Darryl Duncan

Personal information
- Full name: Darryl Duncan
- Born: Australia

Playing information
- Position: Stand-off, Second-row
Club
| Years | Team | Pld | T | G | FG | P |
| 1980–82 | Fortitude Valley Diehards | 0 | 0 | 0 | 0 | 0 |
| 1983 | Illawarra Steelers | 0 | 0 | 0 | 0 | 0 |
| 1983–84 | Fortitude Valley Diehards | 0 | 0 | 0 | 0 | 0 |
| 1984 | North Queensland Marlins | 0 | 0 | 0 | 0 | 0 |
| 1985–93 | Norths Devils | 0 | 0 | 0 | 0 | 0 |
| 1993 | London Crusaders | 0 | 0 | 0 | 0 | 0 |
|  | Total | 0 | 0 | 0 | 0 | 0 |
- As of 2 Aug 2021

= Darryl Duncan =

Australian rugby league footballer

Darryl Duncan is a former professional rugby league footballer.

Duncan was a character of the Brisbane Rugby League (BRL) and was signed by Brisbane club Valleys in 1980 after playing much of his junior football in Mount Isa. He made his first grade debut for the Valleys Diehards against the Redcliffe Dolphins at Lang Park in 1980 as a teenager, but it wasn't until 1982 where he became a regular in the Diehards' first-grade line-up. That season, he was seen by Valleys coach Ross Strudwick as a better option at five-eighth than eventual rugby league immortal, Wally Lewis, who was forced to play much of the 1982 BRL season in his original position of lock-forward. Duncan's ability to bust the defence with his bulky frame and his undeniable ball skills were noticed by Sydney talent scouts and he was subsequently signed by the Illawarra Steelers for the NSWRFL's 1983 Winfield Cup season.

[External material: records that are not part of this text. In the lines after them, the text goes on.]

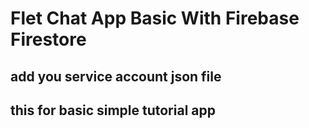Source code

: # Flet Chat App Basic With Firebase Firestore

## add you service account json file 
## this for basic simple tutorial app
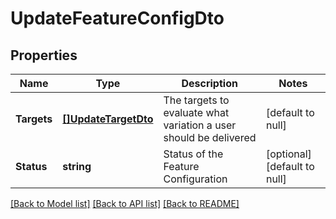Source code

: # UpdateFeatureConfigDto

## Properties
Name | Type | Description | Notes
------------ | ------------- | ------------- | -------------
**Targets** | [**[]UpdateTargetDto**](UpdateTargetDto.md) | The targets to evaluate what variation a user should be delivered | [default to null]
**Status** | **string** | Status of the Feature Configuration | [optional] [default to null]

[[Back to Model list]](../README.md#documentation-for-models) [[Back to API list]](../README.md#documentation-for-api-endpoints) [[Back to README]](../README.md)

Duncan made three appearances in first grade for the Steelers that year but eventually left mid-season, returning to Valleys where he played first and reserve grade. Duncan moved back to Mount Isa in 1984, representing the North Queensland Marlins in the Winfield State League of that season. He was instrumental in helping the Marlins become the first country side to make the finals of that particular competition. They lost to glamour Brisbane club Wynnum-Manly in the semi-final at Lang Park (22-0).

Duncan headed back to the BRL for the 1985 season where he signed with the Norths Devils. He captained the Devils that season, alternating between five-eighth and second-row. He captained the Devils on and off for the rest of his BRL career which ended in 1993 after nine-straight seasons with Norths.

He also played for a short time at London Crusaders in England.

==Career highlights==

Duncan's highlights during his time with Norths included captaining the Devils in the famous 1990 Grand Final loss to Valleys and winning the Rothmans Medal Award in 1991 for the competition's best and fairest player. He became the second 'Darryl' from Norths to win the medal, following in the footsteps of look alike Darryl Brohman. He also made the 4BC BRL Team of the 80's. Duncan once kicked a 50 m field goal after the siren to give the underdog Devils a shock 23–22 win over the then reigning BRL premiers Wynnum-Manly in a match at Bishop Park in 1985.

He returned to Mount Isa as a player-coach for local team Wanderers and in 2009 guided the club to a memorable 28–26 upset victory over Town in the A Grade grand final.